The commodore set his elbows on the desktop and pressed his fingers together under his nose. Lenny coughed lightly. When it became clear that neither Lenny nor the commodore would open the conversation, Bob cleared his throat and began the story of their trip to Hypothermia. He got to their initial entrance into the town when the commodore held up a hand.
"Did you see any aliens?" he asked.
"Aliens?" Bob said. "Like from Mexico?" Farmers were turning more and more to migrant workers as their kids left the farm for the city and jobs.
"Good God, man! I'm talking about aliens! Extraterrestrials! Things from outer space! Did you see any creatures with ray guns and having no toes? Aliens!"
The lantern flickered and spit. It gave the perspiration on the commodore's face a bizarre yellow glow, like butter on a dinner roll. The commodore leaned toward them expectantly, eyes eager, furry eyebrows quivering. Bob and Lenny leaned back.
Lenny broke the silence and said, "You think space aliens are here in Hypothermia?" The flat incredulity in Lenny's voice convinced Bob he was awake.

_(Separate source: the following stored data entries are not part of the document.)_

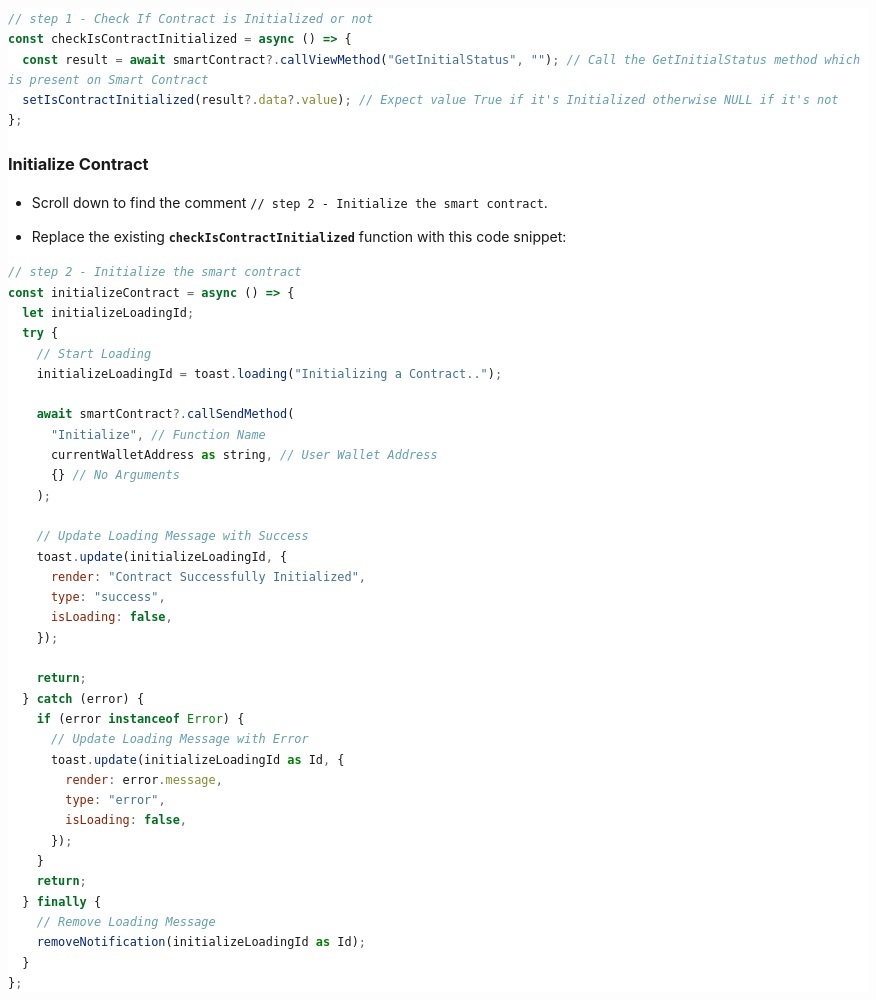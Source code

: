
 ```javascript title="home/index.tsx"
// step 1 - Check If Contract is Initialized or not
const checkIsContractInitialized = async () => {
  const result = await smartContract?.callViewMethod("GetInitialStatus", ""); // Call the GetInitialStatus method which is present on Smart Contract
  setIsContractInitialized(result?.data?.value); // Expect value True if it's Initialized otherwise NULL if it's not
};
```

### Initialize Contract

- Scroll down to find the comment `// step 2 - Initialize the smart contract`.

- Replace the existing **`checkIsContractInitialized`** function with this code snippet:

```javascript title="home/index.tsx"
// step 2 - Initialize the smart contract
const initializeContract = async () => {
  let initializeLoadingId;
  try {
    // Start Loading
    initializeLoadingId = toast.loading("Initializing a Contract..");

    await smartContract?.callSendMethod(
      "Initialize", // Function Name
      currentWalletAddress as string, // User Wallet Address
      {} // No Arguments
    );

    // Update Loading Message with Success
    toast.update(initializeLoadingId, {
      render: "Contract Successfully Initialized",
      type: "success",
      isLoading: false,
    });

    return;
  } catch (error) {
    if (error instanceof Error) {
      // Update Loading Message with Error
      toast.update(initializeLoadingId as Id, {
        render: error.message,
        type: "error",
        isLoading: false,
      });
    }
    return;
  } finally {
    // Remove Loading Message
    removeNotification(initializeLoadingId as Id);
  }
};
```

"And they don't have toes?" Bob added.
"Yes, gentlemen," the commodore nodded rapidly. "Yes. It's almost too frightening to think about! But I've known this was coming for some time. Now, they've shown themselves! Oh, I've been laughed at, my warnings ignored, but who's laughing now?" To emphasize his point he laughed, a high, girlish laugh. "It's on us, gentlemen, and we're all that stands between our sacred American way of life and global alien domination! We must act, and act now!"
Bob pinched his arm. It was becoming a troubling habit on this assignment. Though convinced he was awake, he still held out for the remote chance that he was delirious.
"What do you expect to do?" Lenny asked Silas.
The commodore snorted defiantly. "We'll fight them. We'll fight them on the beaches; we'll fight them in the streets; we'll fight them in our carports. We'll fight them to the last man, woman, and child. This is war!"
"There aren't any beaches in Hypothermia," Lenny pointed out.